Calculating Cloud VM CPU Carbon Emissions

Gabi Beyer | Feb 28, 2024| Green Software Methodologies Cloud Native Calculations

Like many others, we at re:cinq have been attempting to measure energy consumption of virtualized services running on cloud providers. I mean… how else is one going to reduce carbon emissions if they cannot be measured to begin with?

While discussing our work, someone said, “Well, it should be simple, all you need is the total energy consumption and you can calculate it.” While they’re not wrong, the lack of transparency, data, and access from cloud providers makes getting accurate energy consumption values near impossible. Thus, causing most data, and results to comprise of approximations, which is why we are hoping to contribute and iterate on the endeavors.

Our goal is to provide real-time analytics on cloud service carbon emissions that adhere to OpenTelemetry specification. We are working towards building upon existing efforts and are hoping to learn, make a difference, and contribute to the initiative.

https://github.com/re-cinq/cloud-carbon

Measuring

In my previous post I measured the energy consumption of my laptop at various CPU utilizations to see the carbon emissions (or CO₂e) being emitted. When calculating energy consumption of personal machines, it is possible to utilize hardware and kernel features.
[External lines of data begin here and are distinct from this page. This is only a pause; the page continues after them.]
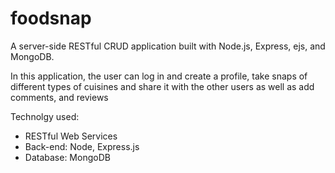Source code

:# foodsnap

A server-side RESTful CRUD application built with Node.js, Express, ejs, and MongoDB.

In this application, the user can log in and create a profile, take snaps of different types of cuisines and share it with the other users as well as add comments, and reviews 

Technolgy used:
<ul>
<li>RESTful Web Services</li>
<li>Back-end: Node, Express.js</li>
<li>Database: MongoDB</li>
</ul>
For example: A wattage reader can be plugged into the wall to measure total power of the machine, or performance counters, like Intel’s Running Average Power Limit - RAPL can be accessed to read energy data from Model Specific Registers - MSRs .
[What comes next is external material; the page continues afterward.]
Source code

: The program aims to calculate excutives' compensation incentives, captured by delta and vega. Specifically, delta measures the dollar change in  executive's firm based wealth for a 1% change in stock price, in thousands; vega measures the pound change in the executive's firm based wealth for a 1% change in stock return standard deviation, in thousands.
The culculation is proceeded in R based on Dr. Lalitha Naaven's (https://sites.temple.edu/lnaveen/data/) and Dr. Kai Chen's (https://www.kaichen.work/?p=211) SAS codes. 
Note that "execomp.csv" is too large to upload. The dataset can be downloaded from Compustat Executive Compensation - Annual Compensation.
However, when working with virtualization technologies, assessing the overall power consumption of the host system lacks insight, as the virtual machine typically utilizes only a fraction of the total energy. Additionally, not all Cloud Providers expose the MSRs utilized by RAPL to gather energy metrics, and if they do, it’s not easily available via tooling, and users must access the data from the process family specific address spaces, making it non-trivial and time consuming. Thus, in order to get total operational consumption of virtual machines, an aggregation of the utilized resources must be performed. Specifically: CPU, memory, storage, and networking, with CPU and memory being of the highest utilization factors.

Teads

After much research, we decided to utilize and expand on the Teads dataset estimations. We found their data and calculations to be meticulous and methodically curated . They have gathered server specifications and their correlating energy consumption of Amazon EC2 instances by assuming a converting factor on vCPUs based on hardware level consumption of similar infrastructure. Their dataset consists of EC2 instances, server/platform specifications, bare metal power profiles, and ratio data for various component families.

We have stored the Amazon EC2 instance data from Teads as a YAML file that we read into our code base to calculate emissions.
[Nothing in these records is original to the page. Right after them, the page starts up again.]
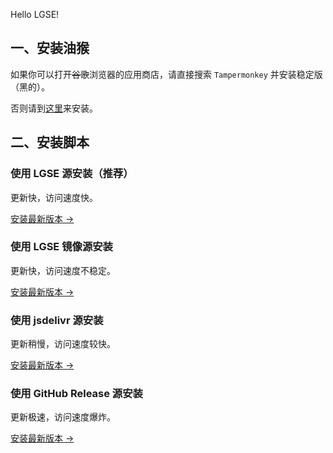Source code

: Hello LGSE!

## 一、安装油猴

如果你可以打开~~谷歌~~浏览器的应用商店，请直接搜索 `Tampermonkey` 并安装稳定版（黑的）。

否则请到[这里](https://www.crxsoso.com/webstore/detail/dhdgffkkebhmkfjojejmpbldmpobfkfo)来安装。

## 二、安装脚本

### 使用 LGSE 源安装（推荐）

更新快，访问速度快。

[安装最新版本 ->](https://lgse-source.heyc.eu.org/LuoguShowEmoji.min.user.js)

### 使用 LGSE 镜像源安装

更新快，访问速度不稳定。

[安装最新版本 ->](https://lgse-source.netlify.app/LuoguShowEmoji.min.user.js)

### 使用 jsdelivr 源安装

更新稍慢，访问速度较快。

[安装最新版本 ->](https://cdn.jsdelivr.net/gh/hyc-official/LuoguShowEmoji@latest/LuoguShowEmoji.min.user.js)

### 使用 GitHub Release 源安装

更新极速，访问速度爆炸。

[安装最新版本 ->](https://github.com/hyc-official/LuoguShowEmoji/releases/latest/download/LuoguShowEmoji.min.user.js)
I highly recommend reading their blog posts for an informative explanation of how the data is collected and calculated:

Calculating CPU VM Carbon Emissions

To calculate carbon equivalent emissions (CO2e) , we first need to calculate the CPU energy consumption of the Cloud VM. To do this, we use the equation:

CPUEnergy(kWh) = usage(kW) * vCPUHours(h)

Where usage is the CPU utilization measured in kilowatts, and vCPUHours is the virtual CPU hours over an interval of time.

Then to get the Carbon Emission Equivalent we use:

CPUCO2e(gCO2e/kWh) = CPUEnergy(kWh) * PUE * gridFactor(gCO2e/kWh)

Where PUE is the Power Usage Effectiveness and gridFactor is the grid carbon intensity of the Data Center region.

So the entire equation is:

CPUCO2e = usage * vCPUHours * PUE * gridFactor

I will go into more detail of each element in the equation, and use the example of calculating the carbon emissions of an AWS EC2 t3.micro instance running at 27% utilization for 5 minutes in the eu-north-1 region.

The CPU model for t3.micro instance is a Xeon Platinum 8175M, as shown in the dataset or from running lscpu in the VM.

[ec2-user@ip-xxx-xx-xx-xx ~]$ head /proc/cpuinfo 
  processor	: 0
  vendor_id	: GenuineIntel
  cpu family	: 6
  model		: 85
  model name	: Intel(R) Xeon(R) Platinum 8259CL CPU @ 2.50GHz
  stepping	: 7
  microcode	: 0x5003604
  cpu MHz		: 2499.998
  cache size	: 36608 KB
  physical id	: 0

Calculating vCPU Hours

As mentioned above, vCPU Hours represents the count of virtual CPUs within a specific time frame. This will help us determine the energy consumption of underlying physical CPUs running the VM.

We utilize a window of time known as the interval for the collection of metrics. By default this is typically set to 5 minutes or 30 seconds.
vCPUs are the virtual CPUs that are mapped to physical cores (a core is a physical component to the CPU the VM is running on). They can typically be found by multiplying the number of cores by the number of threads each core can run.

In our example we see the t3.micro instance contains 2 vCPUs. This value can be found both in the Teads dataset and from AWS .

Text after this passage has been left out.